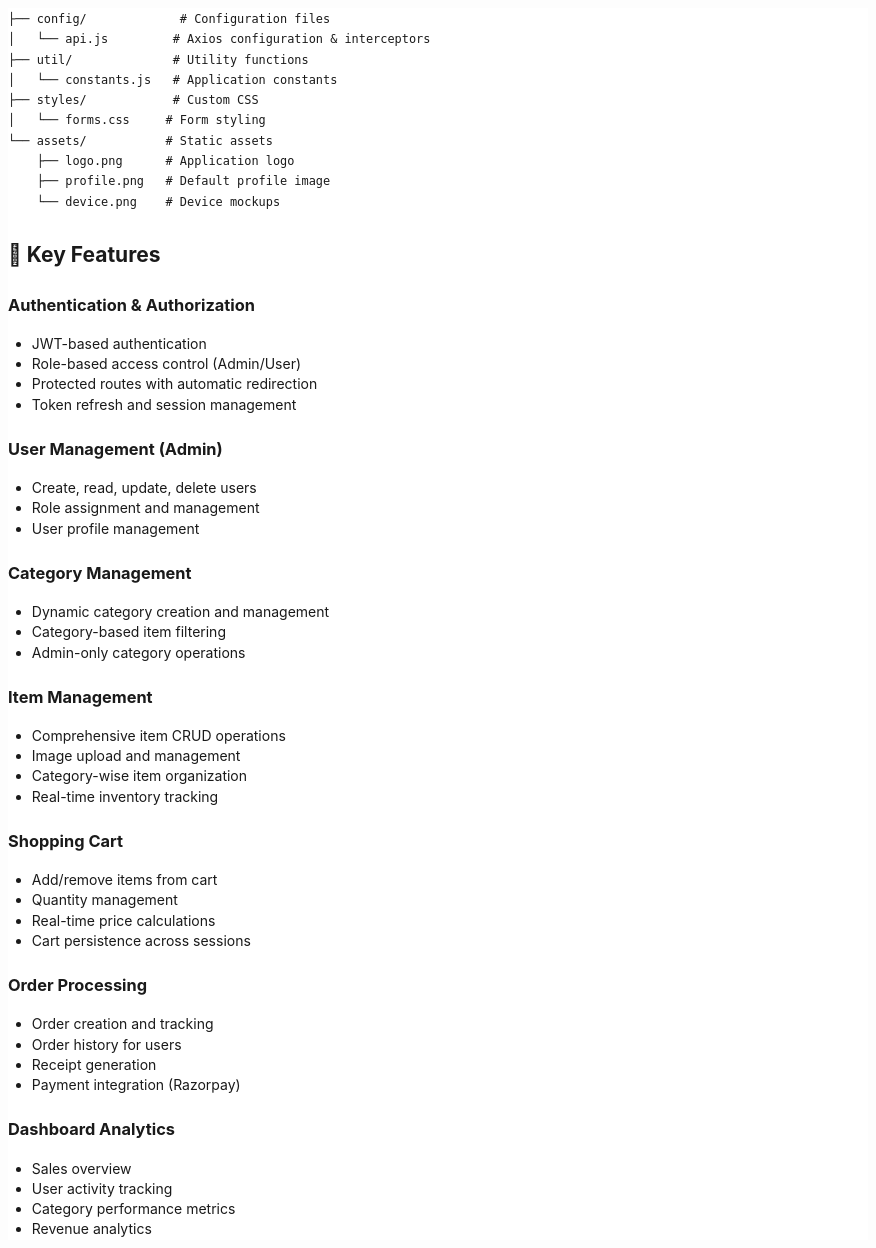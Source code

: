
 ```
├── config/             # Configuration files
│   └── api.js         # Axios configuration & interceptors
├── util/              # Utility functions
│   └── constants.js   # Application constants
├── styles/            # Custom CSS
│   └── forms.css     # Form styling
└── assets/           # Static assets
    ├── logo.png      # Application logo
    ├── profile.png   # Default profile image
    └── device.png    # Device mockups
```

## 🔑 Key Features

### Authentication & Authorization
- JWT-based authentication
- Role-based access control (Admin/User)
- Protected routes with automatic redirection
- Token refresh and session management

### User Management (Admin)
- Create, read, update, delete users
- Role assignment and management
- User profile management

### Category Management
- Dynamic category creation and management
- Category-based item filtering
- Admin-only category operations

### Item Management
- Comprehensive item CRUD operations
- Image upload and management
- Category-wise item organization
- Real-time inventory tracking

### Shopping Cart
- Add/remove items from cart
- Quantity management
- Real-time price calculations
- Cart persistence across sessions

### Order Processing
- Order creation and tracking
- Order history for users
- Receipt generation
- Payment integration (Razorpay)

### Dashboard Analytics
- Sales overview
- User activity tracking
- Category performance metrics
- Revenue analytics
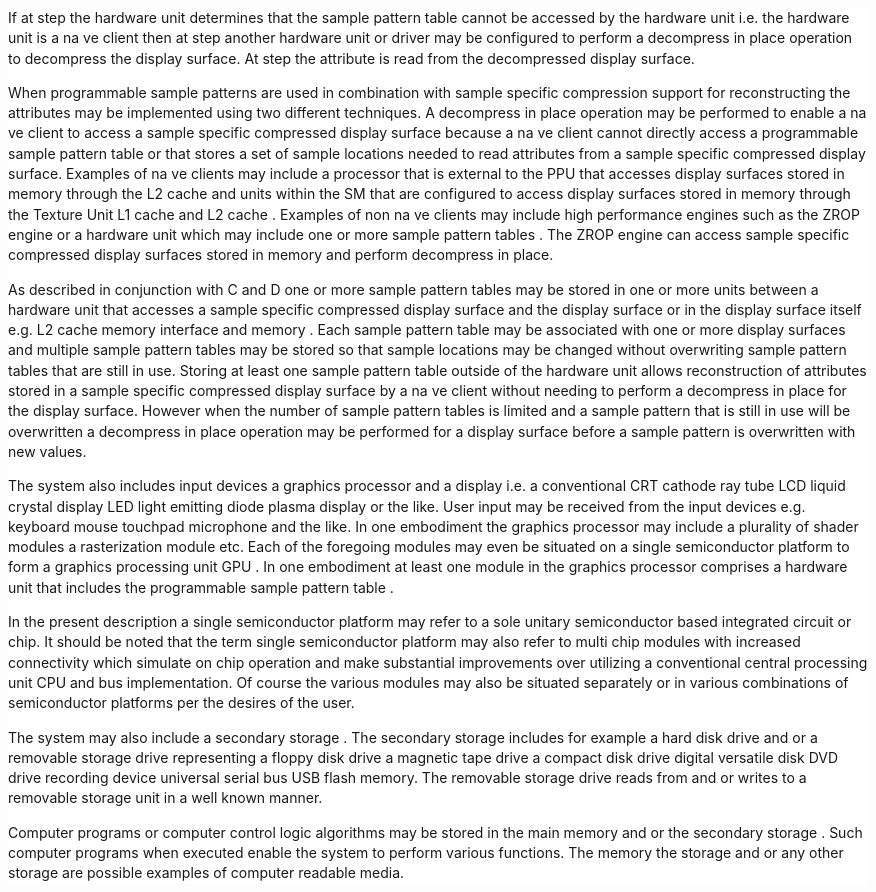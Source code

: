 If at step the hardware unit determines that the sample pattern table cannot be accessed by the hardware unit i.e. the hardware unit is a na ve client then at step another hardware unit or driver may be configured to perform a decompress in place operation to decompress the display surface. At step the attribute is read from the decompressed display surface.

When programmable sample patterns are used in combination with sample specific compression support for reconstructing the attributes may be implemented using two different techniques. A decompress in place operation may be performed to enable a na ve client to access a sample specific compressed display surface because a na ve client cannot directly access a programmable sample pattern table or that stores a set of sample locations needed to read attributes from a sample specific compressed display surface. Examples of na ve clients may include a processor that is external to the PPU that accesses display surfaces stored in memory through the L2 cache and units within the SM that are configured to access display surfaces stored in memory through the Texture Unit L1 cache and L2 cache . Examples of non na ve clients may include high performance engines such as the ZROP engine or a hardware unit which may include one or more sample pattern tables . The ZROP engine can access sample specific compressed display surfaces stored in memory and perform decompress in place.

As described in conjunction with C and D one or more sample pattern tables may be stored in one or more units between a hardware unit that accesses a sample specific compressed display surface and the display surface or in the display surface itself e.g. L2 cache memory interface and memory . Each sample pattern table may be associated with one or more display surfaces and multiple sample pattern tables may be stored so that sample locations may be changed without overwriting sample pattern tables that are still in use. Storing at least one sample pattern table outside of the hardware unit allows reconstruction of attributes stored in a sample specific compressed display surface by a na ve client without needing to perform a decompress in place for the display surface. However when the number of sample pattern tables is limited and a sample pattern that is still in use will be overwritten a decompress in place operation may be performed for a display surface before a sample pattern is overwritten with new values.

The system also includes input devices a graphics processor and a display i.e. a conventional CRT cathode ray tube LCD liquid crystal display LED light emitting diode plasma display or the like. User input may be received from the input devices e.g. keyboard mouse touchpad microphone and the like. In one embodiment the graphics processor may include a plurality of shader modules a rasterization module etc. Each of the foregoing modules may even be situated on a single semiconductor platform to form a graphics processing unit GPU . In one embodiment at least one module in the graphics processor comprises a hardware unit that includes the programmable sample pattern table .

In the present description a single semiconductor platform may refer to a sole unitary semiconductor based integrated circuit or chip. It should be noted that the term single semiconductor platform may also refer to multi chip modules with increased connectivity which simulate on chip operation and make substantial improvements over utilizing a conventional central processing unit CPU and bus implementation. Of course the various modules may also be situated separately or in various combinations of semiconductor platforms per the desires of the user.

The system may also include a secondary storage . The secondary storage includes for example a hard disk drive and or a removable storage drive representing a floppy disk drive a magnetic tape drive a compact disk drive digital versatile disk DVD drive recording device universal serial bus USB flash memory. The removable storage drive reads from and or writes to a removable storage unit in a well known manner.

Computer programs or computer control logic algorithms may be stored in the main memory and or the secondary storage . Such computer programs when executed enable the system to perform various functions. The memory the storage and or any other storage are possible examples of computer readable media.
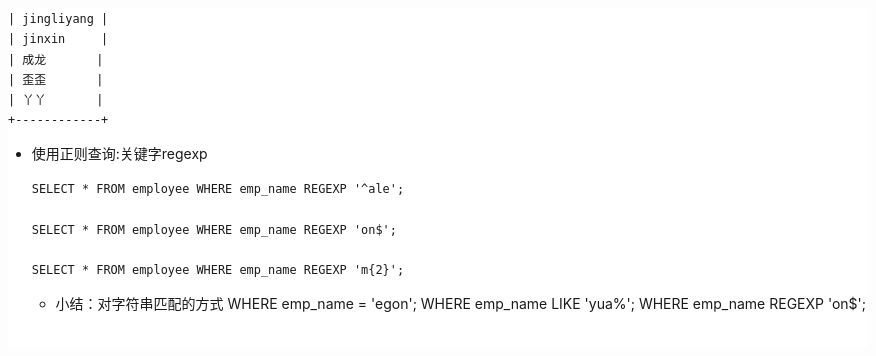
   ```
  | jingliyang |
  | jinxin     |
  | 成龙       |
  | 歪歪       |
  | 丫丫       |
  +------------+
  ```

- 使用正则查询:关键字regexp

  ```
  SELECT * FROM employee WHERE emp_name REGEXP '^ale';
  
  SELECT * FROM employee WHERE emp_name REGEXP 'on$';
  
  SELECT * FROM employee WHERE emp_name REGEXP 'm{2}';
  ```

  - 小结：对字符串匹配的方式
    WHERE emp_name = 'egon';
    WHERE emp_name LIKE 'yua%';
    WHERE emp_name REGEXP 'on$';



​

####################

**WHAT THE EXERCISE ASKS:**
A verbatim copy of every record is to be produced, and pictures are to be excluded from it.

**EXPECTED ANSWER:**
Source code

:
 ```
├── config/             # Configuration files
│   └── api.js         # Axios configuration & interceptors
├── util/              # Utility functions
│   └── constants.js   # Application constants
├── styles/            # Custom CSS
│   └── forms.css     # Form styling
└── assets/           # Static assets
    ├── logo.png      # Application logo
    ├── profile.png   # Default profile image
    └── device.png    # Device mockups
```

## 🔑 Key Features

### Authentication & Authorization
- JWT-based authentication
- Role-based access control (Admin/User)
- Protected routes with automatic redirection
- Token refresh and session management

### User Management (Admin)
- Create, read, update, delete users
- Role assignment and management
- User profile management

### Category Management
- Dynamic category creation and management
- Category-based item filtering
- Admin-only category operations

### Item Management
- Comprehensive item CRUD operations
- Image upload and management
- Category-wise item organization
- Real-time inventory tracking

### Shopping Cart
- Add/remove items from cart
- Quantity management
- Real-time price calculations
- Cart persistence across sessions

### Order Processing
- Order creation and tracking
- Order history for users
- Receipt generation
- Payment integration (Razorpay)

### Dashboard Analytics
- Sales overview
- User activity tracking
- Category performance metrics
- Revenue analytics
Source code

: If at step the hardware unit determines that the sample pattern table cannot be accessed by the hardware unit i.e. the hardware unit is a na ve client then at step another hardware unit or driver may be configured to perform a decompress in place operation to decompress the display surface. At step the attribute is read from the decompressed display surface.

When programmable sample patterns are used in combination with sample specific compression support for reconstructing the attributes may be implemented using two different techniques. A decompress in place operation may be performed to enable a na ve client to access a sample specific compressed display surface because a na ve client cannot directly access a programmable sample pattern table or that stores a set of sample locations needed to read attributes from a sample specific compressed display surface. Examples of na ve clients may include a processor that is external to the PPU that accesses display surfaces stored in memory through the L2 cache and units within the SM that are configured to access display surfaces stored in memory through the Texture Unit L1 cache and L2 cache . Examples of non na ve clients may include high performance engines such as the ZROP engine or a hardware unit which may include one or more sample pattern tables . The ZROP engine can access sample specific compressed display surfaces stored in memory and perform decompress in place.

As described in conjunction with C and D one or more sample pattern tables may be stored in one or more units between a hardware unit that accesses a sample specific compressed display surface and the display surface or in the display surface itself e.g. L2 cache memory interface and memory . Each sample pattern table may be associated with one or more display surfaces and multiple sample pattern tables may be stored so that sample locations may be changed without overwriting sample pattern tables that are still in use. Storing at least one sample pattern table outside of the hardware unit allows reconstruction of attributes stored in a sample specific compressed display surface by a na ve client without needing to perform a decompress in place for the display surface. However when the number of sample pattern tables is limited and a sample pattern that is still in use will be overwritten a decompress in place operation may be performed for a display surface before a sample pattern is overwritten with new values.

The system also includes input devices a graphics processor and a display i.e. a conventional CRT cathode ray tube LCD liquid crystal display LED light emitting diode plasma display or the like. User input may be received from the input devices e.g. keyboard mouse touchpad microphone and the like. In one embodiment the graphics processor may include a plurality of shader modules a rasterization module etc. Each of the foregoing modules may even be situated on a single semiconductor platform to form a graphics processing unit GPU . In one embodiment at least one module in the graphics processor comprises a hardware unit that includes the programmable sample pattern table .

In the present description a single semiconductor platform may refer to a sole unitary semiconductor based integrated circuit or chip. It should be noted that the term single semiconductor platform may also refer to multi chip modules with increased connectivity which simulate on chip operation and make substantial improvements over utilizing a conventional central processing unit CPU and bus implementation. Of course the various modules may also be situated separately or in various combinations of semiconductor platforms per the desires of the user.

The system may also include a secondary storage . The secondary storage includes for example a hard disk drive and or a removable storage drive representing a floppy disk drive a magnetic tape drive a compact disk drive digital versatile disk DVD drive recording device universal serial bus USB flash memory. The removable storage drive reads from and or writes to a removable storage unit in a well known manner.

Computer programs or computer control logic algorithms may be stored in the main memory and or the secondary storage . Such computer programs when executed enable the system to perform various functions. The memory the storage and or any other storage are possible examples of computer readable media.
   ```
  | jingliyang |
  | jinxin     |
  | 成龙       |
  | 歪歪       |
  | 丫丫       |
  +------------+
  ```

- 使用正则查询:关键字regexp

  ```
  SELECT * FROM employee WHERE emp_name REGEXP '^ale';
  
  SELECT * FROM employee WHERE emp_name REGEXP 'on$';
  
  SELECT * FROM employee WHERE emp_name REGEXP 'm{2}';
  ```

  - 小结：对字符串匹配的方式
    WHERE emp_name = 'egon';
    WHERE emp_name LIKE 'yua%';
    WHERE emp_name REGEXP 'on$';



​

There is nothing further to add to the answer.